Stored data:
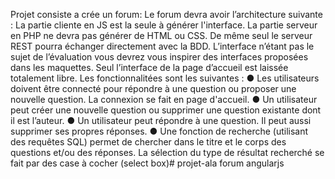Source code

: Projet consiste a crée un forum:
Le forum devra avoir l’architecture suivante :
La partie cliente en JS est la seule à générer l'interface. La partie serveur en PHP ne devra
pas générer de HTML ou CSS.
De même seul le serveur REST pourra échanger directement avec la BDD.
L’interface n’étant pas le sujet de l’évaluation vous devrez vous inspirer des interfaces
proposées dans les maquettes. Seul l’interface de la page d’accueil est laissée totalement
libre.
Les fonctionnalitées sont les suivantes :
● Les utilisateurs doivent être connecté pour répondre à une question ou proposer une
nouvelle question. La connexion se fait en page d'accueil.
● Un utilisateur peut créer une nouvelle question ou supprimer une question existante
dont il est l’auteur.
● Un utilisateur peut répondre à une question. Il peut aussi supprimer ses propres
réponses.
● Une fonction de recherche (utilisant des requêtes SQL) permet de chercher dans le
titre et le corps des questions et/ou des réponses. La sélection du type de résultat
recherché se fait par des case à cocher (select box)# projet-ala
forum angularjs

WORK REQUEST:
Looking at the records, how many of the lines contain the string "fait"? Only the number should be given.

ANSWER SECTION:
2